End of state of emergency indicates consolidation of power by Al Sisi

state of emergency

Political changes are taking place in Egypt. President Abdel Fattah al Sisi announced his decision to end the state of emergency, signaling a possible future of political openness and redemocratization. Far beyond a mere change in the structure of the government, ending the state of emergency signifies a consolidation of power by al Sisi. As a result, Egypt appears to be growing stronger in its project to become a regional power with great capacity to influence North Africa.

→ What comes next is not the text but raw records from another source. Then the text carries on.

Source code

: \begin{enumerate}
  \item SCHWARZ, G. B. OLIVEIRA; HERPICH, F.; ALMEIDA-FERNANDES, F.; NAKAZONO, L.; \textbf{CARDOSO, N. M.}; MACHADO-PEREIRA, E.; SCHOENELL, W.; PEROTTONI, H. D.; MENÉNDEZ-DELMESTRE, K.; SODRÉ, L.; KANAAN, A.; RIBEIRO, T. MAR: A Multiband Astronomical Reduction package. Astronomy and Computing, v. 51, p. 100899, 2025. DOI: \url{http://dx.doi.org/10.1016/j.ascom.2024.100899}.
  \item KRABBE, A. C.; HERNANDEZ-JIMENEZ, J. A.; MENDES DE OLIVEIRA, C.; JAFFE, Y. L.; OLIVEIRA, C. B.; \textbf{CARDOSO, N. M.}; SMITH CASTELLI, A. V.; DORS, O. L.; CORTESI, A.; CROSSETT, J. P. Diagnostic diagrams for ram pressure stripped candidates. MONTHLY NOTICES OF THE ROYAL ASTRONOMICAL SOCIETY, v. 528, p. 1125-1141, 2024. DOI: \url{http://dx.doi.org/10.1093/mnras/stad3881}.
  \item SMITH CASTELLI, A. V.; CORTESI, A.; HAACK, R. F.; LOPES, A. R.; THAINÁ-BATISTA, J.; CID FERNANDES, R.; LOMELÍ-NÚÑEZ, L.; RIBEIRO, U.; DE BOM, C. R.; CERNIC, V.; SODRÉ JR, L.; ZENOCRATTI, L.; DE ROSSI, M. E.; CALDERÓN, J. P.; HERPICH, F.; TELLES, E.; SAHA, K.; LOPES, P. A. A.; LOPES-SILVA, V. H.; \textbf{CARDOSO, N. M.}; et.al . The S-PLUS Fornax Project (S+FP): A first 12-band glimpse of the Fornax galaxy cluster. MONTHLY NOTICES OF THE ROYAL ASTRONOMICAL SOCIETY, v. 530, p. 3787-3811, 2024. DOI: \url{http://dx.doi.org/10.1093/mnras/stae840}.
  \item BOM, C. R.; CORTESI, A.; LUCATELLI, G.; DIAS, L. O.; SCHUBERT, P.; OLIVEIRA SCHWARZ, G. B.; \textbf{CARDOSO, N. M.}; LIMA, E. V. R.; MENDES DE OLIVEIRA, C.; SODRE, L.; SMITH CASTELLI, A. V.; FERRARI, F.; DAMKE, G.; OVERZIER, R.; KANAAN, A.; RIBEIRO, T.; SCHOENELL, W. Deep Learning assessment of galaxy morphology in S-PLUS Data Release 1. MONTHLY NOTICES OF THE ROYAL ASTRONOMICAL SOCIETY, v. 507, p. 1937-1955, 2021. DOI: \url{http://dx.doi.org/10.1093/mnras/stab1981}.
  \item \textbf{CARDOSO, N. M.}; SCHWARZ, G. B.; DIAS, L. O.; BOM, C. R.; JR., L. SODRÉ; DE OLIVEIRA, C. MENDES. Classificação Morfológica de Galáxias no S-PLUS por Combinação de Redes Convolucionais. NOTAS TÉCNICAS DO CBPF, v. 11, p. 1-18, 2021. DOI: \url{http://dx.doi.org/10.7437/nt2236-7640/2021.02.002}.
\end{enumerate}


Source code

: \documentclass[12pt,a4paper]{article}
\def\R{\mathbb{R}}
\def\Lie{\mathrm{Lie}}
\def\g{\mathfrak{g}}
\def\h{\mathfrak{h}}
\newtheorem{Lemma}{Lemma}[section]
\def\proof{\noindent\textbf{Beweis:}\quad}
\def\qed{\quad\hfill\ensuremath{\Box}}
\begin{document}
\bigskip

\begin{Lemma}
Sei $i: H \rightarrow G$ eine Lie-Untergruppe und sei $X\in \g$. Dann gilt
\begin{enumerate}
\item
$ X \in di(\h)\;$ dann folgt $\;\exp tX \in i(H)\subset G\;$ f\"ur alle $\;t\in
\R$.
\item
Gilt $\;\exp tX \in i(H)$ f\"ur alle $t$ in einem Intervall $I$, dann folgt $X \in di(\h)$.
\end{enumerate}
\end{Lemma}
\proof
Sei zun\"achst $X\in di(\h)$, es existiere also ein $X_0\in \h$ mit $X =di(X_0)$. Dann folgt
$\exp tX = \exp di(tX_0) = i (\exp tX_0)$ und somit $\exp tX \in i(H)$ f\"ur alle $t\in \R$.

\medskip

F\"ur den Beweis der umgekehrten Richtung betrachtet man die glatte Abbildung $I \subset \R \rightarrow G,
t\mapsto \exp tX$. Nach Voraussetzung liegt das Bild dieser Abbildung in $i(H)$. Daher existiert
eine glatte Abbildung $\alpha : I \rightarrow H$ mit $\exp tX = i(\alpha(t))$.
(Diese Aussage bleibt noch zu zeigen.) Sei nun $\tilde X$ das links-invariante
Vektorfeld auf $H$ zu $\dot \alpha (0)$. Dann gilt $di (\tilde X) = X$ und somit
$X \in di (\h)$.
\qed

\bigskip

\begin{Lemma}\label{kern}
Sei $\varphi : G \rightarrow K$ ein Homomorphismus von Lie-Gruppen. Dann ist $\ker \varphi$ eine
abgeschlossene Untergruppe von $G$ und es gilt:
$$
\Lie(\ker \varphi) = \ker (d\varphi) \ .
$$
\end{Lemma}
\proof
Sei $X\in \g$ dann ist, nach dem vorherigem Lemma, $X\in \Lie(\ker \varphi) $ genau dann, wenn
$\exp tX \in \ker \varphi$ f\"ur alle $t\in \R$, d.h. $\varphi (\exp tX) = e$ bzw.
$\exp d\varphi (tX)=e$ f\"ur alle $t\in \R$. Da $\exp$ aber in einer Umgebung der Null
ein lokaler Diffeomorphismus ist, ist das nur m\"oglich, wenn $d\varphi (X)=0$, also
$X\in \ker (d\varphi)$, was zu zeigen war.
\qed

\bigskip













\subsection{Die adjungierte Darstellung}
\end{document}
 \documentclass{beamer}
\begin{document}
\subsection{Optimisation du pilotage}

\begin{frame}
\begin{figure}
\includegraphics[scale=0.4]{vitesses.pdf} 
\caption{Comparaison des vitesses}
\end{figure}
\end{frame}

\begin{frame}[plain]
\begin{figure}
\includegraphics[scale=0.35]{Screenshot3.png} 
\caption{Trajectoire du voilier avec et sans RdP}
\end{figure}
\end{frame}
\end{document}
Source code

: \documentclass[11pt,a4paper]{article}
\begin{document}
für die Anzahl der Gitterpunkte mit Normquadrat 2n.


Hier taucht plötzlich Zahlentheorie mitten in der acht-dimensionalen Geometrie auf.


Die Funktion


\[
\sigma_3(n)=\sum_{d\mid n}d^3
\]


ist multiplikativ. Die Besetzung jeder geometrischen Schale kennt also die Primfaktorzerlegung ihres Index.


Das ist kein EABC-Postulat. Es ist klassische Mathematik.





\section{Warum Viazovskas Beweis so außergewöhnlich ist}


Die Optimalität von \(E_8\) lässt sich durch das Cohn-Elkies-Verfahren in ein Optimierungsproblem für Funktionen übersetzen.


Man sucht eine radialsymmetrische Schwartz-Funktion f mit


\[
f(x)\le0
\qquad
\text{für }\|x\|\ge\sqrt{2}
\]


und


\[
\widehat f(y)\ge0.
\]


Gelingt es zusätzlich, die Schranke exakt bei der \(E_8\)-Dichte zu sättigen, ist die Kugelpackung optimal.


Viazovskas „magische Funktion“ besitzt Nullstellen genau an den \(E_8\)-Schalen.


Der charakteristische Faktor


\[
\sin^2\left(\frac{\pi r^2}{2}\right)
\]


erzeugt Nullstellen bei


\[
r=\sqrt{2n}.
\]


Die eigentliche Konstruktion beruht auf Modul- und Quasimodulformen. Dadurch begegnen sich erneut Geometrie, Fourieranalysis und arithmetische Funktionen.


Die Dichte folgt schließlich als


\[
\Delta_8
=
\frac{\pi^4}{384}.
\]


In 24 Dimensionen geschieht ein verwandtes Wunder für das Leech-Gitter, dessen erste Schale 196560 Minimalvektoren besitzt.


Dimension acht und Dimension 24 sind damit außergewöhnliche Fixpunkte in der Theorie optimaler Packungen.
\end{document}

This Monday, Albel Fatah al Sisi announced that he will not prolong the country’s state of emergency, officially imposed during the past four years. In 2017, after a series of attacks carried out by terrorist groups against the Christian minority of the Egyptian population, al Sisi had declared a state of emergency, which allowed him to implement several exceptional measures to combat illegal groups operating in the country. Now, with the situation reasonably stabilized, there is no longer any need to maintain such measures.

Emphasizing popular participation in the process of combating terrorism, in his speech, al Sisi stated: “Egypt has become, thanks to its great people and loyal men, an oasis for security and stability in the region (…) So, I have decided for the first time in years not to extend the state of emergency nationwide.” More than mere words to the population, the speech serves as an international propaganda of political unity, exporting an image of popular acceptance for al Sisi and efficiency for the country’s security system.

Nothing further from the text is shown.